Excerpts from a dataset
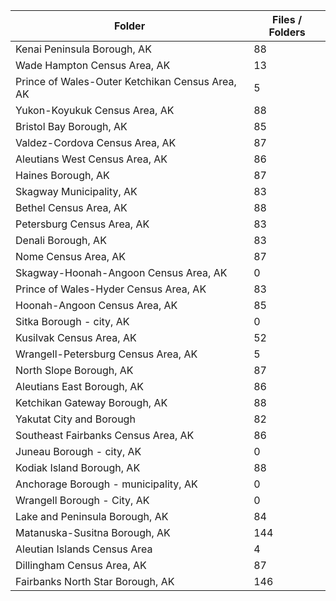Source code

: | Folder                                          |   Files / Folders |
|-------------------------------------------------|-------------------|
| Kenai Peninsula Borough, AK                     |                88 |
| Wade Hampton Census Area, AK                    |                13 |
| Prince of Wales-Outer Ketchikan Census Area, AK |                 5 |
| Yukon-Koyukuk Census Area, AK                   |                88 |
| Bristol Bay Borough, AK                         |                85 |
| Valdez-Cordova Census Area, AK                  |                87 |
| Aleutians West Census Area, AK                  |                86 |
| Haines Borough, AK                              |                87 |
| Skagway Municipality, AK                        |                83 |
| Bethel Census Area, AK                          |                88 |
| Petersburg Census Area, AK                      |                83 |
| Denali Borough, AK                              |                83 |
| Nome Census Area, AK                            |                87 |
| Skagway-Hoonah-Angoon Census Area, AK           |                 0 |
| Prince of Wales-Hyder Census Area, AK           |                83 |
| Hoonah-Angoon Census Area, AK                   |                85 |
| Sitka Borough - city, AK                        |                 0 |
| Kusilvak Census Area, AK                        |                52 |
| Wrangell-Petersburg Census Area, AK             |                 5 |
| North Slope Borough, AK                         |                87 |
| Aleutians East Borough, AK                      |                86 |
| Ketchikan Gateway Borough, AK                   |                88 |
| Yakutat City and Borough                        |                82 |
| Southeast Fairbanks Census Area, AK             |                86 |
| Juneau Borough - city, AK                       |                 0 |
| Kodiak Island Borough, AK                       |                88 |
| Anchorage Borough - municipality, AK            |                 0 |
| Wrangell Borough - City, AK                     |                 0 |
| Lake and Peninsula Borough, AK                  |                84 |
| Matanuska-Susitna Borough, AK                   |               144 |
| Aleutian Islands Census Area                    |                 4 |
| Dillingham Census Area, AK                      |                87 |
| Fairbanks North Star Borough, AK                |               146 |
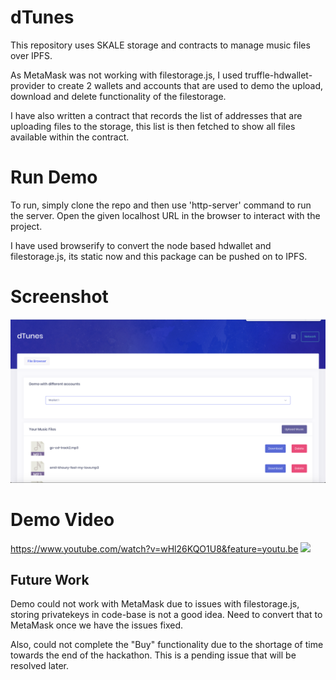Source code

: # dTunes
 This repository uses SKALE storage and contracts to manage music files over IPFS.

As MetaMask was not working with filestorage.js, I used truffle-hdwallet-provider to create 2 wallets and accounts that are used to demo the upload, download and delete functionality of the filestorage.

I have also written a contract that records the list of addresses that are uploading files to the storage, this list is then fetched to show all files available within the contract.

# Run Demo

To run, simply clone the repo and then use 'http-server' command to run the server. Open the given localhost URL in the browser to interact with the project.

I have used browserify to convert the node based hdwallet and filestorage.js, its static now and this package can be pushed on to IPFS.

# Screenshot
![Screenshot 1](./screenshot.png)

# Demo Video
https://www.youtube.com/watch?v=wHl26KQO1U8&feature=youtu.be
[<img src="https://img.youtube.com/vi/wHl26KQO1U8/maxresdefault.jpg" width="50%">](https://youtu.be/wHl26KQO1U8)

## Future Work

Demo could not work with MetaMask due to issues with filestorage.js, storing privatekeys in code-base is not a good idea. Need to convert that to MetaMask once we have the issues fixed.

Also, could not complete the "Buy" functionality due to the shortage of time towards the end of the hackathon. This is a pending issue that will be resolved later.

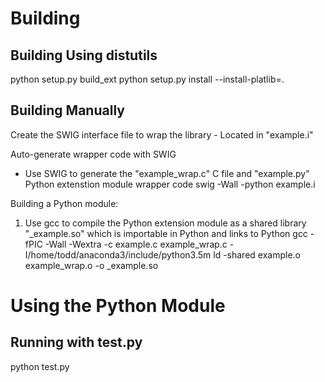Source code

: Building
========

Building Using distutils
-------------------------
python setup.py build_ext
python setup.py install --install-platlib=.


Building Manually
-----------------
Create the SWIG interface file to wrap the library
    - Located in "example.i"


Auto-generate wrapper code with SWIG
- Use SWIG to generate the "example_wrap.c" C file and "example.py" Python extenstion module wrapper code
    swig -Wall -python example.i


Building a Python module:
1) Use gcc to compile the Python extension module as a shared library "_example.so" which is importable in Python and links to Python
    gcc -fPIC -Wall -Wextra -c example.c example_wrap.c -I/home/todd/anaconda3/include/python3.5m
    ld -shared example.o example_wrap.o -o _example.so


Using the Python Module
=======================

Running with test.py
--------------------
python test.py
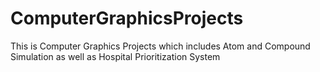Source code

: # ComputerGraphicsProjects
This is Computer Graphics Projects which includes Atom and Compound Simulation as well as Hospital Prioritization System

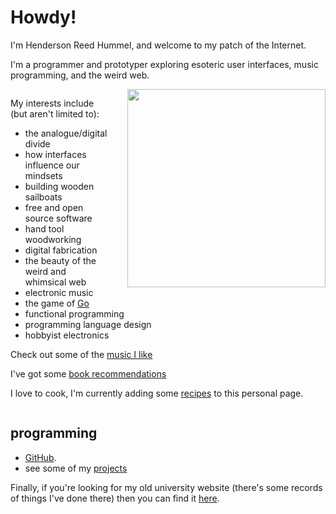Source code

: # Howdy!

I'm Henderson Reed Hummel, and welcome to my patch of the Internet.

I'm a programmer and prototyper exploring esoteric user interfaces, music programming, and the weird web.

<div style="width: 100%; overflow: hidden">
<img src="/assets/hhummel-2020.jpg" style="float: right; width: 33vw; margin-left: 2rem">

My interests include (but aren't limited to):

* the analogue/digital divide
* how interfaces influence our mindsets
* building wooden sailboats
* free and open source software
* hand tool woodworking
* digital fabrication
* the beauty of the weird and whimsical web
* electronic music
* the game of [Go](https://en.wikipedia.org/wiki/Go_(game))
* functional programming
* programming language design
* hobbyist electronics

Check out some of the [music I like](/pages/music.html)

I've got some [book recommendations](/pages/books.html)

I love to cook, I'm currently adding some [recipes](/pages/recipes/) to this personal page.

</div>

## programming

- [GitHub](https://github.com/hendersonreed).
- see some of my [projects](/pages/projects/)

Finally, if you're looking for my old university website (there's some records of things I've done there) then you can find it [here](/old-site/index.html).

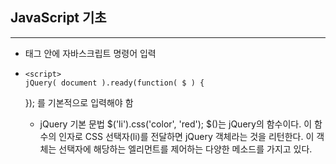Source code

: ## JavaScript 기초
--------------
- <script></script> 태그 안에 자바스크립트 명령어 입력
- <script src=""> </> 로 경로를 통해 자바스크립트를 다른파일에 분리해서 사용가능
- window.onload = function(){} 함수는 웹브라우저의 모든 구성요소에 대한 로드가 끝났을 때 브라우저에 의해서 호출되는 함수
이 함수를 사용하지 않기 위해 head에 script를 정의하는 것 보단 body 끝에 정의하는 것이 더 좋다.

## BOM DOM
-----------------
- 브라우저를 제어하기위해서는 객체가 필요하고, 웹 브라우저가 그 객체를 만들고, 자바스크립트를 통해 제어를한다.

- DOM : document객체는 웹페이지에 있는 문서 태그를 제어하는 역할을 한다. ex) <body>, <img>
- BOM : 웹페이지의 내용을 제외한 브라우저의 각종 요소들을 객체화시킨 것 ex) alert()

## 

- alert() : 알림
- confirm : 확인창
- prompt : 원하는 값을 입력했을 시 true 아니면 false

## location
Location 객체는 문서의 주소와 관련된 객체로 Window 객체의 프로퍼티
브라우저에서 현재 윈도우 위치 알기 : alert(location.href);
location으로 할 수있는 함수 : protocol, host, port, pathname, search, hash
location.reload(); : 새로고침

## jQuery
- JQuery를 사용하기 위해 서는
<script src="//code.jquery.com/jquery-1.11.0.min.js"></script>
    <script>
    jQuery( document ).ready(function( $ ) {
	
});
    </script> 를 기본적으로 입력해야 함

- jQuery 기본 문법
$('li').css('color', 'red');
$()는 jQuery의 함수이다. 이 함수의 인자로 CSS 선택자(li)를 전달하면 jQuery 객체라는 것을 리턴한다. 
이 객체는 선택자에 해당하는 엘리먼트를 제어하는 다양한 메소드를 가지고 있다.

■ **WHAT YOU SHOULD DO**
The entries above are to be returned exactly, without their pictures.

■ **EXERCISE OUTPUT**
Source code

: | Folder                                          |   Files / Folders |
|-------------------------------------------------|-------------------|
| Kenai Peninsula Borough, AK                     |                88 |
| Wade Hampton Census Area, AK                    |                13 |
| Prince of Wales-Outer Ketchikan Census Area, AK |                 5 |
| Yukon-Koyukuk Census Area, AK                   |                88 |
| Bristol Bay Borough, AK                         |                85 |
| Valdez-Cordova Census Area, AK                  |                87 |
| Aleutians West Census Area, AK                  |                86 |
| Haines Borough, AK                              |                87 |
| Skagway Municipality, AK                        |                83 |
| Bethel Census Area, AK                          |                88 |
| Petersburg Census Area, AK                      |                83 |
| Denali Borough, AK                              |                83 |
| Nome Census Area, AK                            |                87 |
| Skagway-Hoonah-Angoon Census Area, AK           |                 0 |
| Prince of Wales-Hyder Census Area, AK           |                83 |
| Hoonah-Angoon Census Area, AK                   |                85 |
| Sitka Borough - city, AK                        |                 0 |
| Kusilvak Census Area, AK                        |                52 |
| Wrangell-Petersburg Census Area, AK             |                 5 |
| North Slope Borough, AK                         |                87 |
| Aleutians East Borough, AK                      |                86 |
| Ketchikan Gateway Borough, AK                   |                88 |
| Yakutat City and Borough                        |                82 |
| Southeast Fairbanks Census Area, AK             |                86 |
| Juneau Borough - city, AK                       |                 0 |
| Kodiak Island Borough, AK                       |                88 |
| Anchorage Borough - municipality, AK            |                 0 |
| Wrangell Borough - City, AK                     |                 0 |
| Lake and Peninsula Borough, AK                  |                84 |
| Matanuska-Susitna Borough, AK                   |               144 |
| Aleutian Islands Census Area                    |                 4 |
| Dillingham Census Area, AK                      |                87 |
| Fairbanks North Star Borough, AK                |               146 |
Source code

: # dTunes
 This repository uses SKALE storage and contracts to manage music files over IPFS.

As MetaMask was not working with filestorage.js, I used truffle-hdwallet-provider to create 2 wallets and accounts that are used to demo the upload, download and delete functionality of the filestorage.

I have also written a contract that records the list of addresses that are uploading files to the storage, this list is then fetched to show all files available within the contract.

# Run Demo

To run, simply clone the repo and then use 'http-server' command to run the server. Open the given localhost URL in the browser to interact with the project.

I have used browserify to convert the node based hdwallet and filestorage.js, its static now and this package can be pushed on to IPFS.

# Screenshot
![Screenshot 1](./screenshot.png)

# Demo Video
https://www.youtube.com/watch?v=wHl26KQO1U8&feature=youtu.be
[<img src="https://img.youtube.com/vi/wHl26KQO1U8/maxresdefault.jpg" width="50%">](https://youtu.be/wHl26KQO1U8)

## Future Work

Demo could not work with MetaMask due to issues with filestorage.js, storing privatekeys in code-base is not a good idea. Need to convert that to MetaMask once we have the issues fixed.

Also, could not complete the "Buy" functionality due to the shortage of time towards the end of the hackathon. This is a pending issue that will be resolved later.

Source code

: Building
========

Building Using distutils
-------------------------
python setup.py build_ext
python setup.py install --install-platlib=.


Building Manually
-----------------
Create the SWIG interface file to wrap the library
    - Located in "example.i"


Auto-generate wrapper code with SWIG
- Use SWIG to generate the "example_wrap.c" C file and "example.py" Python extenstion module wrapper code
    swig -Wall -python example.i


Building a Python module:
1) Use gcc to compile the Python extension module as a shared library "_example.so" which is importable in Python and links to Python
    gcc -fPIC -Wall -Wextra -c example.c example_wrap.c -I/home/todd/anaconda3/include/python3.5m
    ld -shared example.o example_wrap.o -o _example.so


Using the Python Module
=======================

Running with test.py
--------------------
python test.py
Source code

: # ComputerGraphicsProjects
This is Computer Graphics Projects which includes Atom and Compound Simulation as well as Hospital Prioritization System

Source code

: # Howdy!

I'm Henderson Reed Hummel, and welcome to my patch of the Internet.

I'm a programmer and prototyper exploring esoteric user interfaces, music programming, and the weird web.

<div style="width: 100%; overflow: hidden">
<img src="/assets/hhummel-2020.jpg" style="float: right; width: 33vw; margin-left: 2rem">

My interests include (but aren't limited to):

* the analogue/digital divide
* how interfaces influence our mindsets
* building wooden sailboats
* free and open source software
* hand tool woodworking
* digital fabrication
* the beauty of the weird and whimsical web
* electronic music
* the game of [Go](https://en.wikipedia.org/wiki/Go_(game))
* functional programming
* programming language design
* hobbyist electronics

Check out some of the [music I like](/pages/music.html)

I've got some [book recommendations](/pages/books.html)

I love to cook, I'm currently adding some [recipes](/pages/recipes/) to this personal page.

</div>

## programming

- [GitHub](https://github.com/hendersonreed).
- see some of my [projects](/pages/projects/)

Finally, if you're looking for my old university website (there's some records of things I've done there) then you can find it [here](/old-site/index.html).

Source code

: ## JavaScript 기초
--------------
- <script></script> 태그 안에 자바스크립트 명령어 입력
- <script src=""> </> 로 경로를 통해 자바스크립트를 다른파일에 분리해서 사용가능
- window.onload = function(){} 함수는 웹브라우저의 모든 구성요소에 대한 로드가 끝났을 때 브라우저에 의해서 호출되는 함수
이 함수를 사용하지 않기 위해 head에 script를 정의하는 것 보단 body 끝에 정의하는 것이 더 좋다.

## BOM DOM
-----------------
- 브라우저를 제어하기위해서는 객체가 필요하고, 웹 브라우저가 그 객체를 만들고, 자바스크립트를 통해 제어를한다.

- DOM : document객체는 웹페이지에 있는 문서 태그를 제어하는 역할을 한다. ex) <body>, <img>
- BOM : 웹페이지의 내용을 제외한 브라우저의 각종 요소들을 객체화시킨 것 ex) alert()

## 

- alert() : 알림
- confirm : 확인창
- prompt : 원하는 값을 입력했을 시 true 아니면 false

## location
Location 객체는 문서의 주소와 관련된 객체로 Window 객체의 프로퍼티
브라우저에서 현재 윈도우 위치 알기 : alert(location.href);
location으로 할 수있는 함수 : protocol, host, port, pathname, search, hash
location.reload(); : 새로고침

## jQuery
- JQuery를 사용하기 위해 서는
<script src="//code.jquery.com/jquery-1.11.0.min.js"></script>
    <script>
    jQuery( document ).ready(function( $ ) {
	
});
    </script> 를 기본적으로 입력해야 함

- jQuery 기본 문법
$('li').css('color', 'red');
$()는 jQuery의 함수이다. 이 함수의 인자로 CSS 선택자(li)를 전달하면 jQuery 객체라는 것을 리턴한다. 
이 객체는 선택자에 해당하는 엘리먼트를 제어하는 다양한 메소드를 가지고 있다.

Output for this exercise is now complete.